In this section we’ll focus on using a basic code template for the {ggplot2} package from the tidyverse. ggplot2 is a system for declaratively creating graphics, based on the grammar of graphics [@Wickham]. You provide the data, tell ggplot2 how to map variables to aesthetics, what graphical elements to use, and it takes care of the details.
The Graphing Workflow
At it’s core, you can create some very simple but attractive graphs with just a couple lines of code. {ggplot2} follows the common workflow for making graphs. To make a graph, you simply:
Start the graph with ggplot() and include your data as an argument;
“Add” elements to the graph using the + operator a geom_() function;
Select variables to graph on each axis with the aes() argument.

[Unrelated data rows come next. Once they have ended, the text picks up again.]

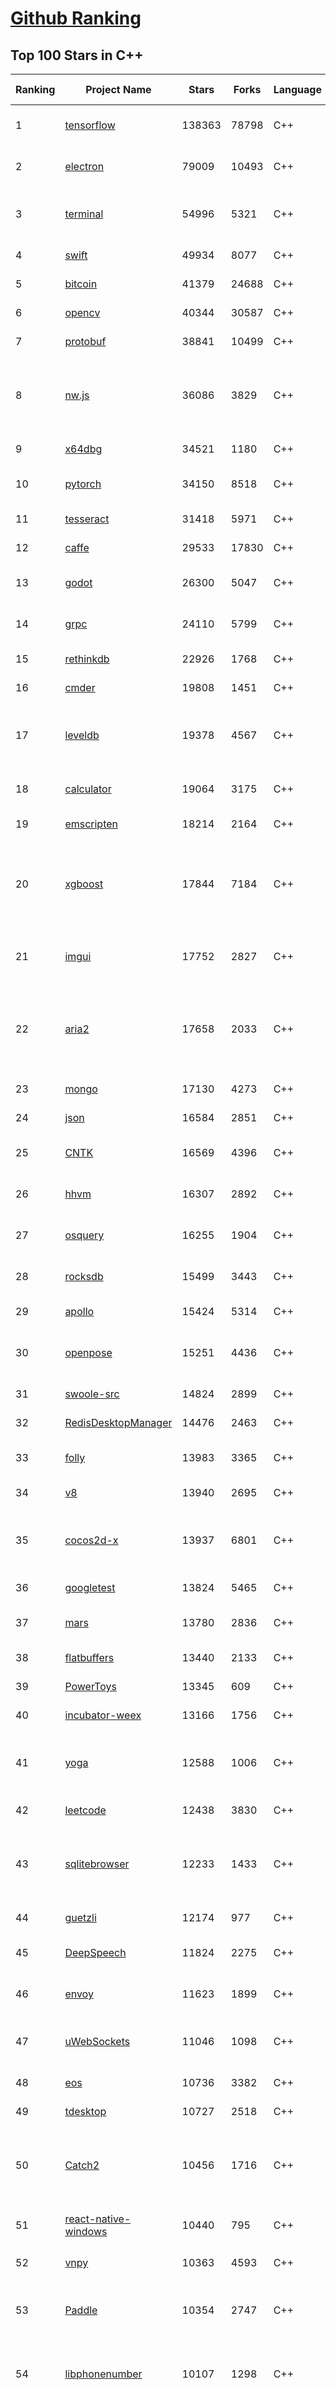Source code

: [Github Ranking](../README.md)
==========

## Top 100 Stars in C\+\+

| Ranking | Project Name | Stars | Forks | Language | Open Issues | Description | Last Commit |
| ------- | ------------ | ----- | ----- | -------- | ----------- | ----------- | ----------- |
| 1 | [tensorflow](https://github.com/tensorflow/tensorflow) | 138363 | 78798 | C++ | 3133 | An Open Source Machine Learning Framework for Everyone | 2019-12-02T09:24:12Z |
| 2 | [electron](https://github.com/electron/electron) | 79009 | 10493 | C++ | 1242 | :electron: Build cross-platform desktop apps with JavaScript, HTML, and CSS | 2019-12-02T09:30:57Z |
| 3 | [terminal](https://github.com/microsoft/terminal) | 54996 | 5321 | C++ | 830 | The new Windows Terminal, and the original Windows console host - all in the same place! | 2019-12-02T04:13:45Z |
| 4 | [swift](https://github.com/apple/swift) | 49934 | 8077 | C++ | 484 | The Swift Programming Language | 2019-12-02T10:53:30Z |
| 5 | [bitcoin](https://github.com/bitcoin/bitcoin) | 41379 | 24688 | C++ | 1098 | Bitcoin Core integration/staging tree | 2019-12-02T09:40:58Z |
| 6 | [opencv](https://github.com/opencv/opencv) | 40344 | 30587 | C++ | 1752 | Open Source Computer Vision Library | 2019-12-02T10:37:12Z |
| 7 | [protobuf](https://github.com/protocolbuffers/protobuf) | 38841 | 10499 | C++ | 815 | Protocol Buffers - Google's data interchange format | 2019-12-01T16:47:51Z |
| 8 | [nw.js](https://github.com/nwjs/nw.js) | 36086 | 3829 | C++ | 754 | Call all Node.js modules directly from DOM/WebWorker and enable a new way of writing applications with all Web technologies. | 2019-11-30T12:29:30Z |
| 9 | [x64dbg](https://github.com/x64dbg/x64dbg) | 34521 | 1180 | C++ | 367 | An open-source x64/x32 debugger for windows. | 2019-11-26T12:26:50Z |
| 10 | [pytorch](https://github.com/pytorch/pytorch) | 34150 | 8518 | C++ | 4650 | Tensors and Dynamic neural networks in Python with strong GPU acceleration | 2019-12-02T09:46:31Z |
| 11 | [tesseract](https://github.com/tesseract-ocr/tesseract) | 31418 | 5971 | C++ | 245 | Tesseract Open Source OCR Engine (main repository) | 2019-11-28T17:08:51Z |
| 12 | [caffe](https://github.com/BVLC/caffe) | 29533 | 17830 | C++ | 1080 | Caffe: a fast open framework for deep learning. | 2019-11-18T13:06:33Z |
| 13 | [godot](https://github.com/godotengine/godot) | 26300 | 5047 | C++ | 5848 | Godot Engine – Multi-platform 2D and 3D game engine | 2019-12-02T08:52:40Z |
| 14 | [grpc](https://github.com/grpc/grpc) | 24110 | 5799 | C++ | 954 | The C based gRPC (C++, Python, Ruby, Objective-C, PHP, C#) | 2019-12-02T06:50:49Z |
| 15 | [rethinkdb](https://github.com/rethinkdb/rethinkdb) | 22926 | 1768 | C++ | 1440 | The open-source database for the realtime web. | 2019-12-01T17:22:08Z |
| 16 | [cmder](https://github.com/cmderdev/cmder) | 19808 | 1451 | C++ | 5 | Lovely console emulator package for Windows | 2019-11-23T23:13:57Z |
| 17 | [leveldb](https://github.com/google/leveldb) | 19378 | 4567 | C++ | 128 | LevelDB is a fast key-value storage library written at Google that provides an ordered mapping from string keys to string values. | 2019-11-30T23:56:58Z |
| 18 | [calculator](https://github.com/microsoft/calculator) | 19064 | 3175 | C++ | 141 | Windows Calculator: A simple yet powerful calculator that ships with Windows | 2019-12-01T17:02:35Z |
| 19 | [emscripten](https://github.com/emscripten-core/emscripten) | 18214 | 2164 | C++ | 756 | Emscripten: An LLVM-to-Web Compiler | 2019-12-02T10:26:18Z |
| 20 | [xgboost](https://github.com/dmlc/xgboost) | 17844 | 7184 | C++ | 218 | Scalable, Portable and Distributed Gradient Boosting (GBDT, GBRT or GBM) Library,  for Python, R, Java, Scala, C++ and more. Runs on single machine, Hadoop, Spark, Flink and DataFlow | 2019-12-02T10:24:04Z |
| 21 | [imgui](https://github.com/ocornut/imgui) | 17752 | 2827 | C++ | 456 | Dear ImGui: Bloat-free Immediate Mode Graphical User interface for C++ with minimal dependencies | 2019-12-02T10:10:15Z |
| 22 | [aria2](https://github.com/aria2/aria2) | 17658 | 2033 | C++ | 645 | aria2 is a lightweight multi-protocol & multi-source, cross platform download utility operated in command-line. It supports HTTP/HTTPS, FTP, SFTP, BitTorrent and Metalink. | 2019-11-25T12:52:11Z |
| 23 | [mongo](https://github.com/mongodb/mongo) | 17130 | 4273 | C++ | 41 | The MongoDB Database | 2019-12-02T10:33:15Z |
| 24 | [json](https://github.com/nlohmann/json) | 16584 | 2851 | C++ | 30 | JSON for Modern C++ | 2019-12-02T09:19:01Z |
| 25 | [CNTK](https://github.com/microsoft/CNTK) | 16569 | 4396 | C++ | 796 | Microsoft Cognitive Toolkit (CNTK), an open source deep-learning toolkit | 2019-11-21T21:40:00Z |
| 26 | [hhvm](https://github.com/facebook/hhvm) | 16307 | 2892 | C++ | 873 | A virtual machine for executing programs written in Hack. | 2019-12-02T09:41:53Z |
| 27 | [osquery](https://github.com/osquery/osquery) | 16255 | 1904 | C++ | 635 | SQL powered operating system instrumentation, monitoring, and analytics. | 2019-12-02T07:01:16Z |
| 28 | [rocksdb](https://github.com/facebook/rocksdb) | 15499 | 3443 | C++ | 413 | A library that provides an embeddable, persistent key-value store for fast storage. | 2019-12-02T08:58:50Z |
| 29 | [apollo](https://github.com/ApolloAuto/apollo) | 15424 | 5314 | C++ | 512 | An open autonomous driving platform | 2019-12-02T06:12:55Z |
| 30 | [openpose](https://github.com/CMU-Perceptual-Computing-Lab/openpose) | 15251 | 4436 | C++ | 28 | OpenPose: Real-time multi-person keypoint detection library for body, face, hands, and foot estimation | 2019-11-27T15:57:17Z |
| 31 | [swoole-src](https://github.com/swoole/swoole-src) | 14824 | 2899 | C++ | 56 | 🚀 Coroutine-based concurrency library for PHP | 2019-12-02T08:45:47Z |
| 32 | [RedisDesktopManager](https://github.com/uglide/RedisDesktopManager) | 14476 | 2463 | C++ | 37 | :wrench: Cross-platform GUI management tool for Redis | 2019-11-28T14:37:27Z |
| 33 | [folly](https://github.com/facebook/folly) | 13983 | 3365 | C++ | 192 | An open-source C++ library developed and used at Facebook. | 2019-12-02T10:14:29Z |
| 34 | [v8](https://github.com/v8/v8) | 13940 | 2695 | C++ | 1 | The official mirror of the V8 Git repository | 2019-10-10T17:52:03Z |
| 35 | [cocos2d-x](https://github.com/cocos2d/cocos2d-x) | 13937 | 6801 | C++ | 1362 | Cocos2d-x is a suite of open-source, cross-platform, game-development tools used by millions of developers all over the world. | 2019-12-01T15:30:05Z |
| 36 | [googletest](https://github.com/google/googletest) | 13824 | 5465 | C++ | 139 | Googletest - Google Testing and Mocking Framework | 2019-11-28T00:26:21Z |
| 37 | [mars](https://github.com/Tencent/mars) | 13780 | 2836 | C++ | 134 | Mars is a cross-platform network component  developed by WeChat. | 2019-11-28T07:13:42Z |
| 38 | [flatbuffers](https://github.com/google/flatbuffers) | 13440 | 2133 | C++ | 239 | FlatBuffers: Memory Efficient Serialization Library | 2019-12-01T23:09:11Z |
| 39 | [PowerToys](https://github.com/microsoft/PowerToys) | 13345 | 609 | C++ | 462 | Windows system utilities to maximize productivity | 2019-12-02T10:23:49Z |
| 40 | [incubator-weex](https://github.com/apache/incubator-weex) | 13166 | 1756 | C++ | 100 | Apache Weex (Incubating) | 2019-12-02T08:20:16Z |
| 41 | [yoga](https://github.com/facebook/yoga) | 12588 | 1006 | C++ | 234 | Yoga is a cross-platform layout engine which implements Flexbox. Follow https://twitter.com/yogalayout for updates. | 2019-12-02T03:53:41Z |
| 42 | [leetcode](https://github.com/haoel/leetcode) | 12438 | 3830 | C++ | 52 | LeetCode Problems' Solutions  | 2019-10-29T09:00:59Z |
| 43 | [sqlitebrowser](https://github.com/sqlitebrowser/sqlitebrowser) | 12233 | 1433 | C++ | 384 | Official home of the DB Browser for SQLite (DB4S) project. Previously known as "SQLite Database Browser" and "Database Browser for SQLite". Website at:  | 2019-11-22T11:44:38Z |
| 44 | [guetzli](https://github.com/google/guetzli) | 12174 | 977 | C++ | 117 | Perceptual JPEG encoder | 2019-10-25T12:45:03Z |
| 45 | [DeepSpeech](https://github.com/mozilla/DeepSpeech) | 11824 | 2275 | C++ | 110 | A TensorFlow implementation of Baidu's DeepSpeech architecture | 2019-12-02T10:15:08Z |
| 46 | [envoy](https://github.com/envoyproxy/envoy) | 11623 | 1899 | C++ | 628 | Cloud-native high-performance edge/middle/service proxy | 2019-12-02T08:07:50Z |
| 47 | [uWebSockets](https://github.com/uNetworking/uWebSockets) | 11046 | 1098 | C++ | 18 | Simple, secure & standards compliant web I/O for the most demanding of applications | 2019-11-25T20:57:30Z |
| 48 | [eos](https://github.com/EOSIO/eos) | 10736 | 3382 | C++ | 298 | An open source smart contract platform  | 2019-12-02T10:10:59Z |
| 49 | [tdesktop](https://github.com/telegramdesktop/tdesktop) | 10727 | 2518 | C++ | 1185 | Telegram Desktop messaging app | 2019-12-01T00:28:53Z |
| 50 | [Catch2](https://github.com/catchorg/Catch2) | 10456 | 1716 | C++ | 221 | A modern, C++-native, header-only, test framework for unit-tests, TDD and BDD - using C++11, C++14, C++17 and later (or C++03 on the Catch1.x branch) | 2019-12-01T20:29:33Z |
| 51 | [react-native-windows](https://github.com/microsoft/react-native-windows) | 10440 | 795 | C++ | 338 | A framework for building native Windows apps with React. | 2019-12-01T22:56:53Z |
| 52 | [vnpy](https://github.com/vnpy/vnpy) | 10363 | 4593 | C++ | 29 | 基于Python的开源量化交易平台开发框架 | 2019-11-30T23:41:08Z |
| 53 | [Paddle](https://github.com/PaddlePaddle/Paddle) | 10354 | 2747 | C++ | 1761 | PArallel Distributed Deep LEarning （『飞桨』核心框架，高性能单机、分布式训练和跨平台部署） | 2019-12-02T10:53:30Z |
| 54 | [libphonenumber](https://github.com/google/libphonenumber) | 10107 | 1298 | C++ | 87 | Google's common Java, C++ and JavaScript library for parsing, formatting, and validating international phone numbers. | 2019-11-30T12:23:44Z |
| 55 | [LightGBM](https://github.com/microsoft/LightGBM) | 10054 | 2678 | C++ | 49 | A fast, distributed, high performance gradient boosting (GBT, GBDT, GBRT, GBM or MART) framework based on decision tree algorithms, used for ranking, classification and many other machine learning tasks. | 2019-12-01T05:23:10Z |
| 56 | [notepad-plus-plus](https://github.com/notepad-plus-plus/notepad-plus-plus) | 9986 | 2541 | C++ | 1070 | Notepad++ official repository | 2019-12-01T21:46:19Z |
| 57 | [xbmc](https://github.com/xbmc/xbmc) | 9894 | 5250 | C++ | 611 | Kodi is an award-winning free and open source home theater/media center software and entertainment hub for digital media. With its beautiful interface and powerful skinning engine, it's available for Android, BSD, Linux, macOS, iOS and Windows. | 2019-12-02T10:58:05Z |
| 58 | [Proton](https://github.com/ValveSoftware/Proton) | 9744 | 344 | C++ | 2173 | Compatibility tool for Steam Play based on Wine and additional components | 2019-11-28T12:07:19Z |
| 59 | [foundationdb](https://github.com/apple/foundationdb) | 9633 | 784 | C++ | 397 | FoundationDB - the open source, distributed, transactional key-value store | 2019-11-29T02:31:21Z |
| 60 | [Karabiner-Elements](https://github.com/pqrs-org/Karabiner-Elements) | 9528 | 578 | C++ | 81 | Karabiner-Elements is a powerful utility for keyboard customization on macOS Sierra (10.12) or later. | 2019-12-01T14:58:16Z |
| 61 | [incubator-brpc](https://github.com/apache/incubator-brpc) | 9434 | 2268 | C++ | 207 | Industrial-grade RPC framework used throughout Baidu, with 1,000,000+ instances and thousands kinds of services, called "baidu-rpc" inside Baidu. | 2019-12-02T07:19:05Z |
| 62 | [AirSim](https://github.com/microsoft/AirSim) | 9250 | 2401 | C++ | 495 | Open source simulator for autonomous vehicles built on Unreal Engine / Unity, from Microsoft AI & Research | 2019-11-30T23:57:11Z |
| 63 | [openage](https://github.com/SFTtech/openage) | 9222 | 898 | C++ | 216 | Free (as in freedom) open source clone of the Age of Empires II engine :rocket: | 2019-11-30T16:00:15Z |
| 64 | [turicreate](https://github.com/apple/turicreate) | 9202 | 920 | C++ | 484 | Turi Create simplifies the development of custom machine learning models. | 2019-11-27T12:10:31Z |
| 65 | [CRYENGINE](https://github.com/CRYTEK/CRYENGINE) | 9180 | 1793 | C++ | 85 | CRYENGINE is a powerful real-time game development platform created by Crytek. | 2019-11-07T14:02:03Z |
| 66 | [hardseed](https://github.com/yangyangwithgnu/hardseed) | 9166 | 1969 | C++ | 35 | SEX IS ZERO (0), so, who wanna be the ONE (1), aha? | 2018-08-25T17:29:23Z |
| 67 | [navicat-keygen](https://github.com/DoubleLabyrinth/navicat-keygen) | 9106 | 2351 | C++ | 29 | A keygen for Navicat | 2019-11-22T05:21:26Z |
| 68 | [openalpr](https://github.com/openalpr/openalpr) | 9020 | 2054 | C++ | 445 | Automatic License Plate Recognition library | 2019-10-21T07:15:01Z |
| 69 | [wkhtmltopdf](https://github.com/wkhtmltopdf/wkhtmltopdf) | 8934 | 1256 | C++ | 882 | Convert HTML to PDF using Webkit (QtWebKit) | 2019-11-25T04:41:36Z |
| 70 | [ClickHouse](https://github.com/ClickHouse/ClickHouse) | 8902 | 1601 | C++ | 1206 | ClickHouse is a free analytics DBMS for big data | 2019-12-02T10:46:36Z |
| 71 | [arangodb](https://github.com/arangodb/arangodb) | 8890 | 598 | C++ | 638 | 🥑 ArangoDB is a native multi-model database with flexible data models for documents, graphs, and key-values. Build high performance applications using a convenient SQL-like query language or JavaScript extensions. | 2019-12-02T09:43:44Z |
| 72 | [yuzu](https://github.com/yuzu-emu/yuzu) | 8878 | 593 | C++ | 192 | Nintendo Switch Emulator | 2019-11-30T23:56:36Z |
| 73 | [MMKV](https://github.com/Tencent/MMKV) | 8827 | 941 | C++ | 2 | An efficient, small mobile key-value storage framework developed by WeChat. Works on iOS, Android, macOS and Windows. | 2019-12-02T09:51:19Z |
| 74 | [mosh](https://github.com/mobile-shell/mosh) | 8784 | 556 | C++ | 233 | Mobile Shell | 2019-10-17T14:29:31Z |
| 75 | [napajs](https://github.com/microsoft/napajs) | 8737 | 322 | C++ | 64 | Napa.js: a multi-threaded JavaScript runtime | 2018-10-30T21:08:57Z |
| 76 | [Tasmota](https://github.com/arendst/Tasmota) | 8611 | 2035 | C++ | 14 | Alternative firmware for ESP8266 with easy configuration using webUI, OTA updates, automation using timers or rules, expandability and entirely local control over MQTT, HTTP, Serial or KNX | 2019-12-02T10:56:44Z |
| 77 | [rapidjson](https://github.com/Tencent/rapidjson) | 8588 | 2347 | C++ | 372 | A fast JSON parser/generator for C++ with both SAX/DOM style API | 2019-11-28T01:26:34Z |
| 78 | [Magisk](https://github.com/topjohnwu/Magisk) | 8532 | 1347 | C++ | 39 | A Magic Mask to Alter Android System Systemless-ly | 2019-12-02T09:34:28Z |
| 79 | [watchman](https://github.com/facebook/watchman) | 8481 | 669 | C++ | 78 | Watches files and records, or triggers actions, when they change.  | 2019-12-01T21:43:33Z |
| 80 | [interview](https://github.com/huihut/interview) | 8456 | 2710 | C++ | 1 | 📚 C/C++ 技术面试基础知识总结，包括语言、程序库、数据结构、算法、系统、网络、链接装载库等知识及面试经验、招聘、内推等信息。 | 2019-12-02T08:02:40Z |
| 81 | [dlib](https://github.com/davisking/dlib) | 8277 | 2470 | C++ | 44 | A toolkit for making real world machine learning and data analysis applications in C++ | 2019-11-29T12:46:05Z |
| 82 | [faiss](https://github.com/facebookresearch/faiss) | 8275 | 1514 | C++ | 73 | A library for efficient similarity search and clustering of dense vectors. | 2019-11-29T17:03:07Z |
| 83 | [filament](https://github.com/google/filament) | 8164 | 581 | C++ | 77 | Filament is a real-time physically based rendering engine for Android, iOS, Windows, Linux, macOS and WASM/WebGL | 2019-12-02T00:33:32Z |
| 84 | [horovod](https://github.com/horovod/horovod) | 8029 | 1253 | C++ | 476 | Distributed training framework for TensorFlow, Keras, PyTorch, and Apache MXNet. | 2019-12-01T02:54:55Z |
| 85 | [Tars](https://github.com/TarsCloud/Tars) | 7876 | 1903 | C++ | 46 | Tars is a high-performance RPC framework based on name service and Tars protocol, also integrated administration platform, and implemented hosting-service via flexible schedule. | 2019-11-30T12:10:32Z |
| 86 | [tinyrenderer](https://github.com/ssloy/tinyrenderer) | 7836 | 660 | C++ | 6 | A brief computer graphics / rendering course | 2019-02-20T13:41:57Z |
| 87 | [libfacedetection](https://github.com/ShiqiYu/libfacedetection) | 7806 | 2219 | C++ | 61 | An open source library for face detection in images. The face detection speed can reach 1500FPS.  | 2019-09-24T02:17:18Z |
| 88 | [ncnn](https://github.com/Tencent/ncnn) | 7753 | 2043 | C++ | 154 | ncnn is a high-performance neural network inference framework optimized for the mobile platform | 2019-12-01T08:44:16Z |
| 89 | [simdjson](https://github.com/lemire/simdjson) | 7750 | 426 | C++ | 57 | Parsing gigabytes of JSON per second  | 2019-11-28T18:55:32Z |
| 90 | [robomongo](https://github.com/Studio3T/robomongo) | 7730 | 665 | C++ | 656 | Native cross-platform MongoDB management tool | 2019-09-09T15:41:28Z |
| 91 | [qBittorrent](https://github.com/qbittorrent/qBittorrent) | 7718 | 1358 | C++ | 2743 | qBittorrent BitTorrent client | 2019-12-02T04:16:57Z |
| 92 | [devilution](https://github.com/diasurgical/devilution) | 7662 | 919 | C++ | 83 | Diablo devolved - magic behind the 1996 computer game | 2019-12-02T10:10:07Z |
| 93 | [OpenRCT2](https://github.com/OpenRCT2/OpenRCT2) | 7558 | 858 | C++ | 1357 | An open source re-implementation of RollerCoaster Tycoon 2 🎢 | 2019-12-02T06:41:20Z |
| 94 | [aseprite](https://github.com/aseprite/aseprite) | 7460 | 762 | C++ | 747 | Animated sprite editor & pixel art tool (Windows, macOS, Linux) | 2019-11-29T15:27:20Z |
| 95 | [solidity](https://github.com/ethereum/solidity) | 7456 | 2074 | C++ | 691 | Solidity, the Contract-Oriented Programming Language | 2019-11-30T18:03:58Z |
| 96 | [shadowsocks-qt5](https://github.com/shadowsocks/shadowsocks-qt5) | 7380 | 2270 | C++ | 73 | A cross-platform shadowsocks GUI client | 2019-11-02T19:58:36Z |
| 97 | [zeal](https://github.com/zealdocs/zeal) | 7375 | 571 | C++ | 142 | Offline documentation browser inspired by Dash | 2019-11-24T21:52:33Z |
| 98 | [openFrameworks](https://github.com/openframeworks/openFrameworks) | 7370 | 2348 | C++ | 904 | openFrameworks is a community-developed cross platform toolkit for creative coding in C++. | 2019-12-01T16:27:50Z |
| 99 | [Gource](https://github.com/acaudwell/Gource) | 7312 | 588 | C++ | 73 | software version control visualization | 2019-11-27T21:12:12Z |
| 100 | [spdlog](https://github.com/gabime/spdlog) | 7306 | 1601 | C++ | 19 | Fast C++ logging library. | 2019-12-01T00:20:09Z |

Let’s give it a try by creating a simple histogram of our FinalGradeCEMS variable. The code below creates a histogram, or a distribution of the values, in this case for students’ final grades.
ggplot(sci_online_classes)+
geom_histogram(aes(x=FinalGradeCEMS))`stat_bin()` using `bins = 30`. Pick better value `binwidth`.
Warning: Removed 30 rows containing non-finite outside the scale range
(`stat_bin()`).
We won’t spend a lot of time on it in this case study, but you can also add a wide range of aesthetic arguments to each geom, like changing the color of the histogram bars by adding an argument to specify color. Let’s give that a try using the fill = argument:
ggplot(sci_online_classes)+
geom_histogram(aes(x=FinalGradeCEMS), fill = "Blue")`stat_bin()` using `bins = 30`. Pick better value `binwidth`.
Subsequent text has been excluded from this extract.